Few events in one’s life are as powerful and as portentous as undergraduate graduation ceremonies. Their power derives from the tension that inheres in their Janus-faced nature: they mark an end and a beginning; a culmination and a commencement; a finish and a rebirth. One face looks to the past, marking the graduate’s successful completion of a rite of passage. The other face looks to the future, celebrating the graduate’s transformation.
From the one face, the degree certifies that the graduate has completed a prescribed course of study, as a result of which he or she joins a select group of individuals, be it a guild, a profession or, as Harvard graduation ceremonies traditionally proclaimed, the company of educated men and women. From the other face, the degree signifies that the graduate has emerged transformed.
Both faces inform the graduation ceremony. Academic regalia underscore initiation into a distinguished group.

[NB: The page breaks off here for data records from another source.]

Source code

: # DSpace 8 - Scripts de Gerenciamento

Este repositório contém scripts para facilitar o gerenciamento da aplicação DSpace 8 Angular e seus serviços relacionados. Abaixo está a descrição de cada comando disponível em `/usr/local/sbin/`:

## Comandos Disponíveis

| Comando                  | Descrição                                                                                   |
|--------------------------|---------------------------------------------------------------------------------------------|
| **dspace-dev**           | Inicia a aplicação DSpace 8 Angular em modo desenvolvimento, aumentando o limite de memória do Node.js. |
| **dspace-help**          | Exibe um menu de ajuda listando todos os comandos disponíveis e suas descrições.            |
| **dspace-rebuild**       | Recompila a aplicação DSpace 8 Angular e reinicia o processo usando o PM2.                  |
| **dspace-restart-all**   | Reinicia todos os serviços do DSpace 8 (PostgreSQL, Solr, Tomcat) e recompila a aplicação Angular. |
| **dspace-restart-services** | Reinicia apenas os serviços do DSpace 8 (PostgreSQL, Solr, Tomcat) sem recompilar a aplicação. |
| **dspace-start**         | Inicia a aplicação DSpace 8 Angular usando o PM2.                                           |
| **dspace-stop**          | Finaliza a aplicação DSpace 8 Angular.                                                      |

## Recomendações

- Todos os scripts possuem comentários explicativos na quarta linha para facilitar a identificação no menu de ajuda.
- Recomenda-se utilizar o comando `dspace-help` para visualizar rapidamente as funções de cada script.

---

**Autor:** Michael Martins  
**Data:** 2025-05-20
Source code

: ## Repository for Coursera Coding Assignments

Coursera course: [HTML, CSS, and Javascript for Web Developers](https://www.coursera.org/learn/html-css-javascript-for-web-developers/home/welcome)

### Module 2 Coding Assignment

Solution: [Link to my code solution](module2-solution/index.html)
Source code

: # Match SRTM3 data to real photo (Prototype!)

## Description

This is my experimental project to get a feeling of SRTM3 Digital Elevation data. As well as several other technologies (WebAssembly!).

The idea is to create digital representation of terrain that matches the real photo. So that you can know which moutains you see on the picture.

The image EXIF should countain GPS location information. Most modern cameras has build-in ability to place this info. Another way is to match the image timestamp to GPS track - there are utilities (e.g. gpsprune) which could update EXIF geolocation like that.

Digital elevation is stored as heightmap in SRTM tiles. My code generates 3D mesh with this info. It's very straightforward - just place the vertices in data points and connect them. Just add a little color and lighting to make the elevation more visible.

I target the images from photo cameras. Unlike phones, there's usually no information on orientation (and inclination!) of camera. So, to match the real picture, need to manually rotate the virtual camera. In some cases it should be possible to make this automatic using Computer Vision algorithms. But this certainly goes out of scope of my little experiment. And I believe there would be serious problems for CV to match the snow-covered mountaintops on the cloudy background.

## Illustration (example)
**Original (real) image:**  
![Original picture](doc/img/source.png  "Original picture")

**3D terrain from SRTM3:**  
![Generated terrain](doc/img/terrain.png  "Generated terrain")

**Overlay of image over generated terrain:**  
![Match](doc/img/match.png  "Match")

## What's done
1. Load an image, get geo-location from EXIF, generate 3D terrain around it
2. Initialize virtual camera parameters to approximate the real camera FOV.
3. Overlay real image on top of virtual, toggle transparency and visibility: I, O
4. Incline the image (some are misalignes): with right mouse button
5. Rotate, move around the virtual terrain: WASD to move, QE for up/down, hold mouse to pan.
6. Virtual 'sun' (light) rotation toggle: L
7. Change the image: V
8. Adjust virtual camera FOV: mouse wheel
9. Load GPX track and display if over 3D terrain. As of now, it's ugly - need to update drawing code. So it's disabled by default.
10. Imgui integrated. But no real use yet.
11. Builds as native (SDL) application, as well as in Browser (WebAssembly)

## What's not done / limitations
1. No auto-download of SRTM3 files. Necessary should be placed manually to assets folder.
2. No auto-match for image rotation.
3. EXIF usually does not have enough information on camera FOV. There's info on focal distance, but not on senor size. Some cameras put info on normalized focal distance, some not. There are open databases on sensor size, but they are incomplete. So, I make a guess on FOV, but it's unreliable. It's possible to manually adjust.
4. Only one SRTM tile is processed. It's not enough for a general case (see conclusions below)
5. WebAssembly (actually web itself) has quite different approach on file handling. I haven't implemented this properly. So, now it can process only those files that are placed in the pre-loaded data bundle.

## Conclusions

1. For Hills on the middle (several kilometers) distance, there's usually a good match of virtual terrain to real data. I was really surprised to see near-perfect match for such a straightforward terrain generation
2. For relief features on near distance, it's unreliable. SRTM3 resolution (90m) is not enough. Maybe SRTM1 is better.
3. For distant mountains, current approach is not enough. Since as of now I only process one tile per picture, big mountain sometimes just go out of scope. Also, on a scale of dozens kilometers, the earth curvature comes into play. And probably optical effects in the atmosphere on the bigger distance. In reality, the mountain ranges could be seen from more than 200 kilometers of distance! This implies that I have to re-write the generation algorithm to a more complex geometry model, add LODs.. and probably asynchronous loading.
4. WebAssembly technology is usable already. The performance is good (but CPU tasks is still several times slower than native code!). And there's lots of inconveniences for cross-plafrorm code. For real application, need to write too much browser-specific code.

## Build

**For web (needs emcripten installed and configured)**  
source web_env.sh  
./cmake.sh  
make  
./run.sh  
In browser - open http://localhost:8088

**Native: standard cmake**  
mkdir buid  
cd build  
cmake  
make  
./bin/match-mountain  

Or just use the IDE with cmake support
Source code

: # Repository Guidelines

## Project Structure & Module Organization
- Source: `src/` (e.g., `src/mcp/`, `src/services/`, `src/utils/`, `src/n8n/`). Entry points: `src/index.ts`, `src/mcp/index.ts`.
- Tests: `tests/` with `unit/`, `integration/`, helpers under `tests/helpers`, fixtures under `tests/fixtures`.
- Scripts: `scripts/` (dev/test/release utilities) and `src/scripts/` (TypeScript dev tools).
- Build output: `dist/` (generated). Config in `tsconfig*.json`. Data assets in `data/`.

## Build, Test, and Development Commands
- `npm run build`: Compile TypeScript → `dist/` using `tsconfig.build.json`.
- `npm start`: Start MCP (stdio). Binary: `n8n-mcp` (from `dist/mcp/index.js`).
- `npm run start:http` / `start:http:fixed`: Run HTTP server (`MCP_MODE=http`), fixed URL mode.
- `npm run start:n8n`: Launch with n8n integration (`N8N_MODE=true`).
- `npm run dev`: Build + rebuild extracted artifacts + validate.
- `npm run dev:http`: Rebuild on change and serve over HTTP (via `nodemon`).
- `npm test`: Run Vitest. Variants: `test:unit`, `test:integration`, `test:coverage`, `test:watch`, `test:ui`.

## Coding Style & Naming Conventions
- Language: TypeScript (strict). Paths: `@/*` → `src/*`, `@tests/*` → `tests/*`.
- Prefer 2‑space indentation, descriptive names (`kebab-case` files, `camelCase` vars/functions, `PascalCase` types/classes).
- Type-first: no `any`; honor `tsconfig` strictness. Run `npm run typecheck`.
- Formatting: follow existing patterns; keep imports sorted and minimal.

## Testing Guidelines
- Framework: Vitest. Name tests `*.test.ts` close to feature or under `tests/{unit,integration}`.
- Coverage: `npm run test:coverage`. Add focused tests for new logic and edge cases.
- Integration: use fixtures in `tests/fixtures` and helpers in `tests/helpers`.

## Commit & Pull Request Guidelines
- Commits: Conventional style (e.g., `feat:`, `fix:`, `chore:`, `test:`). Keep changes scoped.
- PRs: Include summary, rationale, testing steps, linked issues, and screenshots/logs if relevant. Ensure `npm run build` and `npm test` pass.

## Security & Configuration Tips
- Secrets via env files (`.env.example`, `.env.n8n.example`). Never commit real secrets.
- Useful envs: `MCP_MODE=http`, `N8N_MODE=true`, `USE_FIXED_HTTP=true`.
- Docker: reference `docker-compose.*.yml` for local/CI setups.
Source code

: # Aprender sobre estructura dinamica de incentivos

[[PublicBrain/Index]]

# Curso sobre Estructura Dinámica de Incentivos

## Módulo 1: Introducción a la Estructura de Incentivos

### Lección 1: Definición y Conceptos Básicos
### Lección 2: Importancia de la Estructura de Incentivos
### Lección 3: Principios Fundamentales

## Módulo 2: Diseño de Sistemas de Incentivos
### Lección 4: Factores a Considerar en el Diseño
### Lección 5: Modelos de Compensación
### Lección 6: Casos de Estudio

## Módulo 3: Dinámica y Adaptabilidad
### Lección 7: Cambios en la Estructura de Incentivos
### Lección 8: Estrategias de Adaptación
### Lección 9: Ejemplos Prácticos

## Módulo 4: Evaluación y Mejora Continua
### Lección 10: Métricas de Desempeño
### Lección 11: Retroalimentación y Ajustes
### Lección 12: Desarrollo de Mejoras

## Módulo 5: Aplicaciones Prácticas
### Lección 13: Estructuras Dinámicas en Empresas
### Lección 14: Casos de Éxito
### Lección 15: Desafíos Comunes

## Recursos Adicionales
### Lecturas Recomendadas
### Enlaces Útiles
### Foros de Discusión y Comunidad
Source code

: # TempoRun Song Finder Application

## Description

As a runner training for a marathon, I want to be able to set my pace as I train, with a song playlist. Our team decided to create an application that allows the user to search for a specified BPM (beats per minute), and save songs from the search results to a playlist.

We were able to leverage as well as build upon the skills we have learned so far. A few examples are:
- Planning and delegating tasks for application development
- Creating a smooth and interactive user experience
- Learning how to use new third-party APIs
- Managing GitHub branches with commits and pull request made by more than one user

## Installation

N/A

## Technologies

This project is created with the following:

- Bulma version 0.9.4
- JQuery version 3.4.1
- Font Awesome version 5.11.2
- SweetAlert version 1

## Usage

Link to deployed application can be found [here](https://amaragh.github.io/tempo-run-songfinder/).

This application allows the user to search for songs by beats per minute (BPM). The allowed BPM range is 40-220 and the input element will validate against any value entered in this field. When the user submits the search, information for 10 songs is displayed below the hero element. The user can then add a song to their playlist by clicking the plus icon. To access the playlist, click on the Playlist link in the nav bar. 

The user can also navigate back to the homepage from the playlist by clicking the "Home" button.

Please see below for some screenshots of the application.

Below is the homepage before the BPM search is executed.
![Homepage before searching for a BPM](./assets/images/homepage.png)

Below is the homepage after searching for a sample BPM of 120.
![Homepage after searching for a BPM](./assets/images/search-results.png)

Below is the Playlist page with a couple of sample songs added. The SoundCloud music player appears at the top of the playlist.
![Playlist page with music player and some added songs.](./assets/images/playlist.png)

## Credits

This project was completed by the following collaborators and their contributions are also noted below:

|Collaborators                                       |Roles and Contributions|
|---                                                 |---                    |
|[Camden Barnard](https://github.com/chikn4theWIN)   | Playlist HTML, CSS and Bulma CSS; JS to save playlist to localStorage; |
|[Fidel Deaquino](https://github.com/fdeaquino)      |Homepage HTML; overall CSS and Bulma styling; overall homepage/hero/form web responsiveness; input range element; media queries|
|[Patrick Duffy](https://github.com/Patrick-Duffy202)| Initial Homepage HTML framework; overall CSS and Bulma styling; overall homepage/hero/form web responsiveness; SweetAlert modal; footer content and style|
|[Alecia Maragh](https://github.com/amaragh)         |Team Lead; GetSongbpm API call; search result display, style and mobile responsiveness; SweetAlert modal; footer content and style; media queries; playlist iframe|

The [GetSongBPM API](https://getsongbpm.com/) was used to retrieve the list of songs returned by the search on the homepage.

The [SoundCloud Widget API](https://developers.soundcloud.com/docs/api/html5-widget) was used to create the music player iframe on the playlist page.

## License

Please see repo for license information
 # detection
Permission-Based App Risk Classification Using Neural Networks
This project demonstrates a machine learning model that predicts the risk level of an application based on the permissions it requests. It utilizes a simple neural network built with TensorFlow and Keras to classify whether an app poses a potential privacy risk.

Seating arrangements emphasize transformation. (At orientation events when students first arrive on campus, students and members of their families are greeted as a group and seated together. At graduation, however, the students sit together as a group, with family members sitting behind and at the sides of the group of graduates. The implication is clear: While still surrounded by loved ones, the students have also grown apart from them.)
Some institutions emphasize one face over the other. Liberal arts colleges such as New College or Eckerd, but also the colleges of arts and science that lie at the heart of the nation’s great research universities, tend to favor celebrating transformation. New College graduations, where students wear costumes of their own choosing, unabashedly emphasize the transformational aspect.
To my mind, this is as it should be. Learning consists of forming and strengthening new connections among neurons in the brain. A brain with highly textured, abundant connections differs fundamentally from one without.
At New College, students enter curious. They graduate curious. But the graduates have learned to imagine broader landscapes on which to exercise their curiosity. They have learned to talk and to write about what matters to them, to test assumptions, to ask questions and to evaluate evidence. They have demonstrated that they can act productively on their curiosity and in so doing have acquired confidence in themselves.
Ours is a civilization built on specialization and 80 percent of New College graduates will be in post-graduate studies within a few years. But to judge by past graduates, virtually all will report, decades hence, that their four undergraduate years were the most transformative in their lives. For it is in those years that they acquired the tools—the habits of mind—that taught them not what to think, but how to think and, in so doing, set them free.
This brings us to the center of the two faces of graduation. Good education transforms because it liberates. No one can fully shape life’s circumstances, but freedom allows one to reflect on those circumstances and to decide how one will be, those circumstances notwithstanding.
Freedom undergirds our shared humanity. It does not depend on where we live, and is not a birthright. It can, however, be won in different ways: through a long life well-lived, through a reflective disposition and an enriching environment or through the good fortune of a first-rate education.
Little wonder that graduations are so powerful. They celebrate the transformation that frees the graduate to participate fully in the human experience. The group to which the graduate has been initiated is far more distinguished than a mere guild, or profession or company: it is all mankind.